On Nov. 4, 2021 — one day before the commissioners elected Arroyo mayor — Brody used City of Sarasota letterhead in writing to Judge Gorton on Riddell’s behalf, federal court documents show.
“I’ve been friends with Mark Riddell since we were tennis teammates at our local public high school over twenty years ago,” Brody pointed out in the letter. “There he always demonstrated a strength of character, admirable work ethic, and intellectual acumen that clearly set him apart from his contemporaries. However most important to me,” Brody continued, “even back then, was how decent and kind he was towards other human beings. No matter how seemingly different, he always treated others with absolute dignity and complete respect. While undoubtedly blessed with certain God given talents, I have never heard him speak ill of another person or even hint an air of superiority.”
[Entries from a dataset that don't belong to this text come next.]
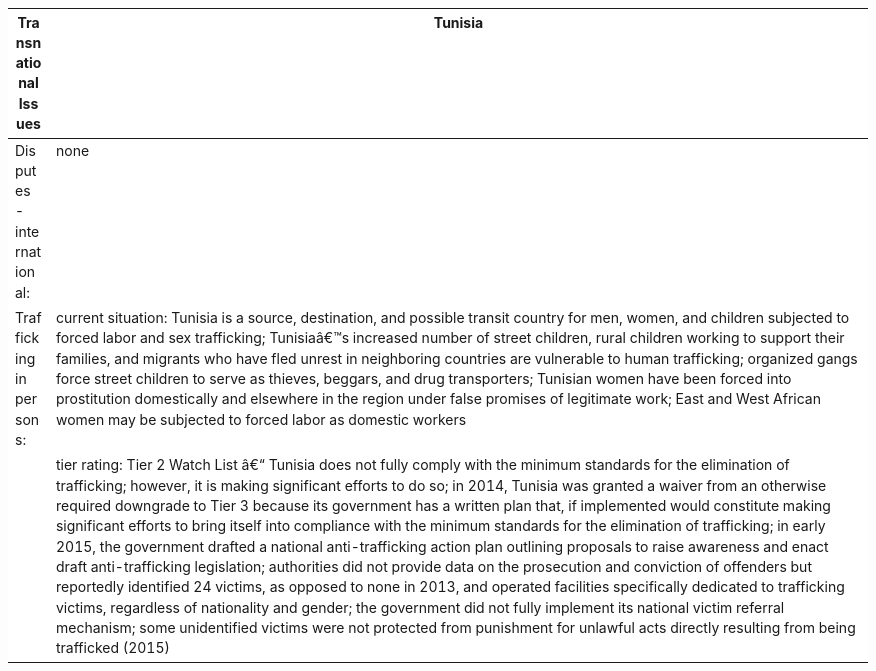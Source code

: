 | Transnational Issues | Tunisia |
| --- | --- |
| Disputes - international: | none |
| Trafficking in persons: | current situation: Tunisia is a source, destination, and possible transit country for men, women, and children subjected to forced labor and sex trafficking; Tunisiaâ€™s increased number of street children, rural children working to support their families, and migrants who have fled unrest in neighboring countries are vulnerable to human trafficking; organized gangs force street children to serve as thieves, beggars, and drug transporters; Tunisian women have been forced into prostitution domestically and elsewhere in the region under false promises of legitimate work; East and West African women may be subjected to forced labor as domestic workers |
| | tier rating: Tier 2 Watch List â€“ Tunisia does not fully comply with the minimum standards for the elimination of trafficking; however, it is making significant efforts to do so; in 2014, Tunisia was granted a waiver from an otherwise required downgrade to Tier 3 because its government has a written plan that, if implemented would constitute making significant efforts to bring itself into compliance with the minimum standards for the elimination of trafficking; in early 2015, the government drafted a national anti-trafficking action plan outlining proposals to raise awareness and enact draft anti-trafficking legislation; authorities did not provide data on the prosecution and conviction of offenders but reportedly identified 24 victims, as opposed to none in 2013, and operated facilities specifically dedicated to trafficking victims, regardless of nationality and gender; the government did not fully implement its national victim referral mechanism; some unidentified victims were not protected from punishment for unlawful acts directly resulting from being trafficked (2015) |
Brody added, “My experience with Mr. Riddell allows me to confidently express that he is still that good person today and continues to practice those same values that stood out to me all those years ago. While I understand he’s made some serious mistakes, I can tell he’s deeply remorseful and I have no doubt he will own up and move forward to lead an honorable and productive life.”
At the beginning of the letter, Brody noted that Riddell had not asked Brody to send the correspondence, writing that Riddell is “The kind of person that would never put an old friend in an imposing spot. However, I insisted.”
Brody concluded the letter by asking for the Court’s “thoughtful consideration.”
He signed it as “Mayor of the City of Sarasota”
Commissioner Alpert told Anderson of the Herald-Tribune that she did not know about the letter.
Brody’s correspondence was included in Riddell’s sentencing documents as Exhibit C.
Another letter in the court documents, Exhibit B, was written by a Florida attorney named Justin Russell, who pointed out that he had known Riddell since they were children.
Russell noted that he is chief legal and compliance officer at VWi Inc., “a nationwide receivables management firm.”
“I am writing this character reference to express my support,” Russell noted in his letter.
Russell included his Florida Bar number under his signature. The letterhead incorporated a logo that appeared to be a combination of the letters J and R, for Russell’s first and last names.
Brody, too, is an attorney. The Florida Bar’s website says he was admitted to the Bar in May 2012.